#### ASSIGNMENT
Please give the whole listing again exactly, without any of its pictures.

#### DATA PROVIDED
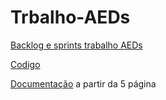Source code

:# Trbalho-AEDs

[Backlog e sprints trabalho AEDs](https://docs.google.com/document/d/1yp0W_deT51lgnsUrJQDCa_IU9RrMhaeIgvu_rh9t81I/edit)

[Codigo](https://github.com/lismid/Trabalho-AEDs/blob/main/C%C3%B3digo)

[Documentação](https://docs.google.com/document/d/1yp0W_deT51lgnsUrJQDCa_IU9RrMhaeIgvu_rh9t81I/edit) a partir da 5 página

#### SOLVED EXERCISE
Source code

:# Trbalho-AEDs

[Backlog e sprints trabalho AEDs](https://docs.google.com/document/d/1yp0W_deT51lgnsUrJQDCa_IU9RrMhaeIgvu_rh9t81I/edit)

[Codigo](https://github.com/lismid/Trabalho-AEDs/blob/main/C%C3%B3digo)

[Documentação](https://docs.google.com/document/d/1yp0W_deT51lgnsUrJQDCa_IU9RrMhaeIgvu_rh9t81I/edit) a partir da 5 página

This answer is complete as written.